Debate Magazine

The Problem with Land Swaps

Posted on the 12 September 2014 by Mikelumish @IsraelThrives
Sar Shalom
Among the international intelligentsia, it is taken as an article of faith that the solution to what they call the Israel-Palestine conflict must be based on the "borders" that existed before the 1967 war. One problem, that this international intelligentsia recognizes, with this approach is that establishing the 1949 Armistice line as a border would make Israel's borders indefensible. Their response is to say that the border will not have to follow the armistice line exactly but could be altered by land swaps in which the Israel could gain land from the Jordanian side of the armistice line in exchange for giving Palestine an equal amount of land from the Israeli side. Right away, this approach raises practical questions such as whether any secure borders could be drawn for Israel in which Palestine has to have at least as much territory on a dunam basis as was on the Jordanian side of the armistice line prior to 1967 and the fact that Abbas holds a veto over any exchange going forward. However, these problems are beside the point from the fundamental flaw of the underlying premise of land swaps. I would call this flaw the supermarket shelf fallacy.
Suppose you walk in to a supermarket and see some produce on the shelf. To whom does that produce belong? The obvious answer is the supermarket. However, are you allowed to walk out with that produce? Of course, just so long as you pay the supermarket for that produce. Such is the status that the land swaps paradigm accords the disputed territories. That paradigm holds that because the land was under Arab jurisdiction prior to the 1967 war, it belongs to the Palestinians. It then tries to mitigate the effects of awarding "proper ownership" to the Palestinians by saying the Israel can acquire part of that land by paying the Palestinians for it.

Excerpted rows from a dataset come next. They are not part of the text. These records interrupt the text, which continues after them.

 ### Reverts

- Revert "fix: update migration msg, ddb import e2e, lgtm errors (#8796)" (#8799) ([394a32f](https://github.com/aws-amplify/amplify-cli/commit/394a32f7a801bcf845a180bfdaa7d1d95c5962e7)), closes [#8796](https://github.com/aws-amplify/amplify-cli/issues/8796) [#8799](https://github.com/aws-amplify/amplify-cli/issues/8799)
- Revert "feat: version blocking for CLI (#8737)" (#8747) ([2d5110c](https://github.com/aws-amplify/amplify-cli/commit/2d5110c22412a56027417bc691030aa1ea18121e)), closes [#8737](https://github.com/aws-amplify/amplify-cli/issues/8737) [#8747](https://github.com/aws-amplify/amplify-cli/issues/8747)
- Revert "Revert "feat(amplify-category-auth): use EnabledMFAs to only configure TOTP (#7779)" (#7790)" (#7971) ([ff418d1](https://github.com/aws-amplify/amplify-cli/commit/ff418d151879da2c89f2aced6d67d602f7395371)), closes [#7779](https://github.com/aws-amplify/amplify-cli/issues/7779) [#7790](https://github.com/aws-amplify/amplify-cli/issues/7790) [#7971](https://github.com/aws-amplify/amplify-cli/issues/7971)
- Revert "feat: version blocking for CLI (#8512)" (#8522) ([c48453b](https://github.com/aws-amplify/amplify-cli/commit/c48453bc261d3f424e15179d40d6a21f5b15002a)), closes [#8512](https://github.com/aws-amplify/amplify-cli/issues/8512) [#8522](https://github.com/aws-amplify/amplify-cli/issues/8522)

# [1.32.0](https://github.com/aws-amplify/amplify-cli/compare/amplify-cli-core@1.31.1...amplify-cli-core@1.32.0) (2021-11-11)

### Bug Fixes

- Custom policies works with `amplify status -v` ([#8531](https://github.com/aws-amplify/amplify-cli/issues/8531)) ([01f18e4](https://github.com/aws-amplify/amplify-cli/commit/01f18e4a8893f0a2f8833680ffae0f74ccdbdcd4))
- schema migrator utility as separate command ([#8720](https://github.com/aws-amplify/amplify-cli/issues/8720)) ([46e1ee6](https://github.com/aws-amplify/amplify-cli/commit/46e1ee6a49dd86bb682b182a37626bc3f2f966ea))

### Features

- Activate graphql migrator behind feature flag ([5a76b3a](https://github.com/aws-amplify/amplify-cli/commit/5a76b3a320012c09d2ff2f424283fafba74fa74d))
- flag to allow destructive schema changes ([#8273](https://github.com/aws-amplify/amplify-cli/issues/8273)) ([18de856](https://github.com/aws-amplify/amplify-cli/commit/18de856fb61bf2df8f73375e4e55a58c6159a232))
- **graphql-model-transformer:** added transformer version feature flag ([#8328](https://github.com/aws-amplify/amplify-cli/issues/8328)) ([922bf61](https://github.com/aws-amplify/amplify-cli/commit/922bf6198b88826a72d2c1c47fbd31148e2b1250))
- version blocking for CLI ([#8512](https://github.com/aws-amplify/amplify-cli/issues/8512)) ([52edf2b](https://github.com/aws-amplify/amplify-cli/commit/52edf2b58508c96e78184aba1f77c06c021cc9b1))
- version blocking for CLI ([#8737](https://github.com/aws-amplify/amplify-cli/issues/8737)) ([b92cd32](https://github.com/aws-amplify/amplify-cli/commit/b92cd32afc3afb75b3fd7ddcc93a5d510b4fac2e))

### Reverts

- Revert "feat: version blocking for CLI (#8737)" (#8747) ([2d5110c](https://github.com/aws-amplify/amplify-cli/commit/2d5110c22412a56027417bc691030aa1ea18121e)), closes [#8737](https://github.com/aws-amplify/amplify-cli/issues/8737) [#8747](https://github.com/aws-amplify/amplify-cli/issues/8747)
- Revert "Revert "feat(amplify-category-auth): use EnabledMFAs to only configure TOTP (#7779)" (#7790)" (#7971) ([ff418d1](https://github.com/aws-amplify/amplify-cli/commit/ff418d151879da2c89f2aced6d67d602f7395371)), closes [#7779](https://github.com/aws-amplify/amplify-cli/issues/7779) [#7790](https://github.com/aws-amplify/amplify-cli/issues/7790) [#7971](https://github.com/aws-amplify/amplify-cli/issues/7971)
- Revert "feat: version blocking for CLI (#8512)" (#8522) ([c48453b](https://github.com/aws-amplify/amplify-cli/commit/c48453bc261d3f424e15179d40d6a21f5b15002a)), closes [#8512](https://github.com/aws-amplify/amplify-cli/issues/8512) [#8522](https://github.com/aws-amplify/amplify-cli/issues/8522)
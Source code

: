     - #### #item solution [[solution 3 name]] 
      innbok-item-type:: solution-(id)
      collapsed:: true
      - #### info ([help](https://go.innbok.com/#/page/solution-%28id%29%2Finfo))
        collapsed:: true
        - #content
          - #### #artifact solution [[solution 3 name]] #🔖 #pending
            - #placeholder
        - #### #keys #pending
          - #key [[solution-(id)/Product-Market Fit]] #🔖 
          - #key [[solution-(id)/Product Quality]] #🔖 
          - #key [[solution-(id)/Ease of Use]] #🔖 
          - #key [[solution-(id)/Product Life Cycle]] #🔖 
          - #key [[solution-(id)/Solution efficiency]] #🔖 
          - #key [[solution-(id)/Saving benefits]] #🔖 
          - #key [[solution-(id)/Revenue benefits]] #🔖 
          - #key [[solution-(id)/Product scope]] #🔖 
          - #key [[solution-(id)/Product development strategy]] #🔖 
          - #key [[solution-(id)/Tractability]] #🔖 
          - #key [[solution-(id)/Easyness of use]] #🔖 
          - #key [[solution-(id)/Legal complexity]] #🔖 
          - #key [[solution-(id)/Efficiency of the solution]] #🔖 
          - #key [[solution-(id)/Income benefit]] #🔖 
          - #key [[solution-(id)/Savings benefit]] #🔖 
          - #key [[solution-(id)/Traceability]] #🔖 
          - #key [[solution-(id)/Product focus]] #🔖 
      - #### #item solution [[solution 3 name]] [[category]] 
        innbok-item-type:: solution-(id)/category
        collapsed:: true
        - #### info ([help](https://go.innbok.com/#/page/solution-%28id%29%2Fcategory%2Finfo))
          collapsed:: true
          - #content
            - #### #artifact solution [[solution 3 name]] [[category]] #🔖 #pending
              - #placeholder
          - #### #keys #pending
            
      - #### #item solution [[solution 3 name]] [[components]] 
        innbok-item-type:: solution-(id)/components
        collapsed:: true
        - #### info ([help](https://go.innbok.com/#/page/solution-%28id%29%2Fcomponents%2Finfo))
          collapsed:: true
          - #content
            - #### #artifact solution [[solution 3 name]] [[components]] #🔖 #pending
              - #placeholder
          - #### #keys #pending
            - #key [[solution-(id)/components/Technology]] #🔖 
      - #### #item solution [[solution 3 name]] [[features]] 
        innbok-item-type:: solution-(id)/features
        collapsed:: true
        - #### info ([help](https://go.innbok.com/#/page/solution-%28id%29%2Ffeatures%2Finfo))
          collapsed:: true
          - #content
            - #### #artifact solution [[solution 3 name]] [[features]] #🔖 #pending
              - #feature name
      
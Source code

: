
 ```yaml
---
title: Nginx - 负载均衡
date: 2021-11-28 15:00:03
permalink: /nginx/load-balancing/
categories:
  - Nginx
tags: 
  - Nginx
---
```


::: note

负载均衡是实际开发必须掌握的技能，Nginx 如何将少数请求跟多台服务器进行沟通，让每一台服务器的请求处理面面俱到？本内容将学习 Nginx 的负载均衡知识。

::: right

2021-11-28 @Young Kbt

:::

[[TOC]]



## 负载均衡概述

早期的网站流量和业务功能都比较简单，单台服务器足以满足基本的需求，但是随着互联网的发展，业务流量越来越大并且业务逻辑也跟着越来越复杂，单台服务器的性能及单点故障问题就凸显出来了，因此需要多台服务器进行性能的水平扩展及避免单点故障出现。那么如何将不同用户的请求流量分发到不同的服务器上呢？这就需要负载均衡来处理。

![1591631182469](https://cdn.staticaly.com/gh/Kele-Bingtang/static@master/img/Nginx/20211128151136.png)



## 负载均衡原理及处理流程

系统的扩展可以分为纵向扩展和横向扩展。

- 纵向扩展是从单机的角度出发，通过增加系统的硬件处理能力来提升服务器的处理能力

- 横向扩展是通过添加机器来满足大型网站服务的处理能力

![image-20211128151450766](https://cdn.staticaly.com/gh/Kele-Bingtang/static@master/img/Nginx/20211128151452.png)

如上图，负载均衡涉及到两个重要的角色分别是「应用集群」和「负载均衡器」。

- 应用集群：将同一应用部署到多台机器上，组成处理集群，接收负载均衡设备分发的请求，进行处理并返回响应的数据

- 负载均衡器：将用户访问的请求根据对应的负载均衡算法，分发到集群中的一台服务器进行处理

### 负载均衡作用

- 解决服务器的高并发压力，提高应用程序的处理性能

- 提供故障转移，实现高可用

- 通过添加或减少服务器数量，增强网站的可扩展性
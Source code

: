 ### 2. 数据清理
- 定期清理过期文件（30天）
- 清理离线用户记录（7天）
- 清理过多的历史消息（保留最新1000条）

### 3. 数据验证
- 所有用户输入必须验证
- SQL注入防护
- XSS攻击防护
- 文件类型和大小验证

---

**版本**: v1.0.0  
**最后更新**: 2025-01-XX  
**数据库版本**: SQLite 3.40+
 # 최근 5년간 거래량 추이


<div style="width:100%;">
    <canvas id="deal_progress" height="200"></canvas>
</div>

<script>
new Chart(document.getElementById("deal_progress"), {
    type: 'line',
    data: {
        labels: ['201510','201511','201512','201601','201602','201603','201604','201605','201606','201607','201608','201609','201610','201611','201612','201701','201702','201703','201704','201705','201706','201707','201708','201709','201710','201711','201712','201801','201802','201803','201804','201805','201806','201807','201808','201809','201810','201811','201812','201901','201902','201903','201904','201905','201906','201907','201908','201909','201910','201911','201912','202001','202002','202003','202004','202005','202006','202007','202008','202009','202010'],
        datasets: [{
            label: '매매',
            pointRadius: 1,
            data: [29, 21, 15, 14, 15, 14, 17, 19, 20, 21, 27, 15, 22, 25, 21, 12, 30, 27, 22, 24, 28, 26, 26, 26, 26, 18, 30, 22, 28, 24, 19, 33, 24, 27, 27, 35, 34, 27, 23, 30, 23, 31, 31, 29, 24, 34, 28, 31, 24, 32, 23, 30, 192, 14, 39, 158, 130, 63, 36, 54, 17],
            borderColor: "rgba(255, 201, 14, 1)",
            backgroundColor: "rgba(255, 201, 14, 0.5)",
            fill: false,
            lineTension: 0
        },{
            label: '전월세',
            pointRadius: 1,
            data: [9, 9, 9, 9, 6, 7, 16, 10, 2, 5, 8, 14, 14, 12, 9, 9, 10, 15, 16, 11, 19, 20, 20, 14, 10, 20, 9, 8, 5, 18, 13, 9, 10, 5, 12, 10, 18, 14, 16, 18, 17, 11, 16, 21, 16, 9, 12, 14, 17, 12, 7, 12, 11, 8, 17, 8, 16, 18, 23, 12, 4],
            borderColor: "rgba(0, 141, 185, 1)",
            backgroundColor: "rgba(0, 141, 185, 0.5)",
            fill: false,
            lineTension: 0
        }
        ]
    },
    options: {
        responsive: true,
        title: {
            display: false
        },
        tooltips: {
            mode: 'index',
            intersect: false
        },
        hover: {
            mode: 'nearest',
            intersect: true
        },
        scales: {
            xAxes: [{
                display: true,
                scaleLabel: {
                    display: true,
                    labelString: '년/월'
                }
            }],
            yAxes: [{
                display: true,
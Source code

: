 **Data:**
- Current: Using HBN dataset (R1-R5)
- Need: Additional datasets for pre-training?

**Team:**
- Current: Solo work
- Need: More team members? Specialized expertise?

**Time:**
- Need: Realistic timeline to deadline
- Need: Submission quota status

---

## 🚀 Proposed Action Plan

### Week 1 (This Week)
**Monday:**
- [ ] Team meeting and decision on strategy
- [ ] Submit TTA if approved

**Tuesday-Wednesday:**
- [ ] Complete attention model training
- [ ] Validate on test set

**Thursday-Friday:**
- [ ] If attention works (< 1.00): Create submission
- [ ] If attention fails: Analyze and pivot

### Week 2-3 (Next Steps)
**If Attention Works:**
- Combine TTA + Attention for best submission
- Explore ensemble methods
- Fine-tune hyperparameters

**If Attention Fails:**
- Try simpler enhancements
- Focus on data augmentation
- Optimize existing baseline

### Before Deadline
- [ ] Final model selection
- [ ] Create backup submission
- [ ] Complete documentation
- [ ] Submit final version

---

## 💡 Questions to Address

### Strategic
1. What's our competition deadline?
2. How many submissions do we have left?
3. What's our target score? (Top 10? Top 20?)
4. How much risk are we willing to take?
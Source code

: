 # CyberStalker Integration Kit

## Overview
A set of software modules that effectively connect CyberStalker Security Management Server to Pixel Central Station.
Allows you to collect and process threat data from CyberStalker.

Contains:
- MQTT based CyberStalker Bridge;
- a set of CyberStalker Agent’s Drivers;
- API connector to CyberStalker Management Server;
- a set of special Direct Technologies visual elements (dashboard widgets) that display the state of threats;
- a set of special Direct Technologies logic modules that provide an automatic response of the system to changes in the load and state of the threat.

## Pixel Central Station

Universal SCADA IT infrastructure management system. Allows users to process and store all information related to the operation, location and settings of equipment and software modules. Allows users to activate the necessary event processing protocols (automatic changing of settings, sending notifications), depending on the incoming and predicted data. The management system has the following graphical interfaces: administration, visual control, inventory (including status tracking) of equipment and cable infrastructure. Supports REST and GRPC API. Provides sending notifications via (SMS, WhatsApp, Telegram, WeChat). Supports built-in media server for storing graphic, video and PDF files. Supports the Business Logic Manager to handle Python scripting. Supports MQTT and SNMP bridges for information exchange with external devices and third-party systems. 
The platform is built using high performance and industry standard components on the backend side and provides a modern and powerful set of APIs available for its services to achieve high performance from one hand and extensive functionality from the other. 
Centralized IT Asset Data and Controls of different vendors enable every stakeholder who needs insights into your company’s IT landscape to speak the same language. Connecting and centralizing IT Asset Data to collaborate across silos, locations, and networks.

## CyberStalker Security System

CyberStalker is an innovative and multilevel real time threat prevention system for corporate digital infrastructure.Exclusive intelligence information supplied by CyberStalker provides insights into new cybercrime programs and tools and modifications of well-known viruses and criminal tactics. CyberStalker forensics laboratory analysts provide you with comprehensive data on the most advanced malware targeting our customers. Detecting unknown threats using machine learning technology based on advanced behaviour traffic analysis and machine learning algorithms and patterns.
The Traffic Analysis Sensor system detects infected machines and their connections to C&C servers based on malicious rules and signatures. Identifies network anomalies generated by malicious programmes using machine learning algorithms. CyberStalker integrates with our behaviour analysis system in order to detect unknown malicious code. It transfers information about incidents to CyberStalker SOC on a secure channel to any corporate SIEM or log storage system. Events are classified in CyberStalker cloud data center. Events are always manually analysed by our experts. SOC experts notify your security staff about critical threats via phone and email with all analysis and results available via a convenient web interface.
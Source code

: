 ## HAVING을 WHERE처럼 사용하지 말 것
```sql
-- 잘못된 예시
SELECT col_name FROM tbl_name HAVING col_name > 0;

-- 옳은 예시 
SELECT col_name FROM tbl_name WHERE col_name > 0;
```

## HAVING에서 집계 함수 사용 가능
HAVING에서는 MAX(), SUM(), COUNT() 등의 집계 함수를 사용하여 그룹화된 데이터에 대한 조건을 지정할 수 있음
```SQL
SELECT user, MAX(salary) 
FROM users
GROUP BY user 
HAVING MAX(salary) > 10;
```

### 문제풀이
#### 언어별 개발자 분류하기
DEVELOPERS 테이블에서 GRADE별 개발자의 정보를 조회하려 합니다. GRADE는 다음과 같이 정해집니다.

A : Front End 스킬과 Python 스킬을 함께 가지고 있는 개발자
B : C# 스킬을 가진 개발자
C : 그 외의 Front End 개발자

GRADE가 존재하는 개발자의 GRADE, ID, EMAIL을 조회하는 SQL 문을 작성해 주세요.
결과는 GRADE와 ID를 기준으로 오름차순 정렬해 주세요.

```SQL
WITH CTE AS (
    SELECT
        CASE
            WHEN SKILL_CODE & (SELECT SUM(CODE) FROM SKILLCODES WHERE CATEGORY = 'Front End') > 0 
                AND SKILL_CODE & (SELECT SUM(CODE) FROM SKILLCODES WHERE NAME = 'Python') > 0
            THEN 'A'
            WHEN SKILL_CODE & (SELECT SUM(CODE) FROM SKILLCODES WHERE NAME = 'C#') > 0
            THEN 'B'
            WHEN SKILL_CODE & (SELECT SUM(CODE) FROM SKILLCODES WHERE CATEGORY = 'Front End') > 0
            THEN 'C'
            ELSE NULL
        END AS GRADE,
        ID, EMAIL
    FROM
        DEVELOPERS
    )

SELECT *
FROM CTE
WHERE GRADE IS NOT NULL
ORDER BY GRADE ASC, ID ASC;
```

The fundamental premise of the entire paradigm is that it considers jurisdiction prior to the 1967 war as the first and only criterion by which to determine proper ownership for today. The impetus for that position could come from the preamble to UN Security Council Resolution 242 which states, "Emphasizing the inadmissibility of the acquisition of territory by war ...." However, even on that foundation, the notion that Arab jurisdiction confers rights for today falls flat because of how the disputed territories came under Arab jurisdiction. The international intelligentsia would claim that they rightfully came under Arab jurisdiction because of Partition. What this ignores is that Partition was an advisory resolution, in part due to the General Assembly only having authorization to issue recommendations, and thus could only come into force by both sides accepting it and giving it the force of bilateral treaty. Furthermore, even Partition did not give the Arabs jurisdiction over any part of Jerusalem, setting it aside for international jurisdiction. Yet, the international intelligentsia accords pre-1967 jurisdiction in Jerusalem as proof-positive for rights today. What all this shows is that jurisdiction prior to 1967 is the result of Jordan's conquest during the 1948-1949 war. Thus, decreeing that jurisdiction prior to 1967 confers automatic rights for today means picking and choosing what acquisitions of territory by war are acceptable.
None of this is meant to suggest that the Arabs living in the disputed territories should forever be subjects of a state in which they have no say in its governance. However, changing that situation does not require using the outcome from any previous war, whether in 1949 or 1967, as the basis on which to draw today's map. The principles underlying Partition were reasonable criteria by which to draw the map at that time. If I were to raise any objection, it would be that the Arab state was given exclaves in the Jewish state (Jaffa and Acre) while no exclaves in the Arab state were given to the Jewish state such as Gush Etzion. Even this could be justified because because removing the Arab population of Jaffa and Acre from the Jewish state had the effect of securing a Jewish majority for the Jewish state before the Jewish influx from the rest of the Middle East and the Arabs' abandonment and occasional expulsion from their villages in what became Israel. However, those principles applied today would produce a map that looks nothing like the Partition map. It is time to think of how the principles underlying Partition would affect the map if invoked under today's conditions.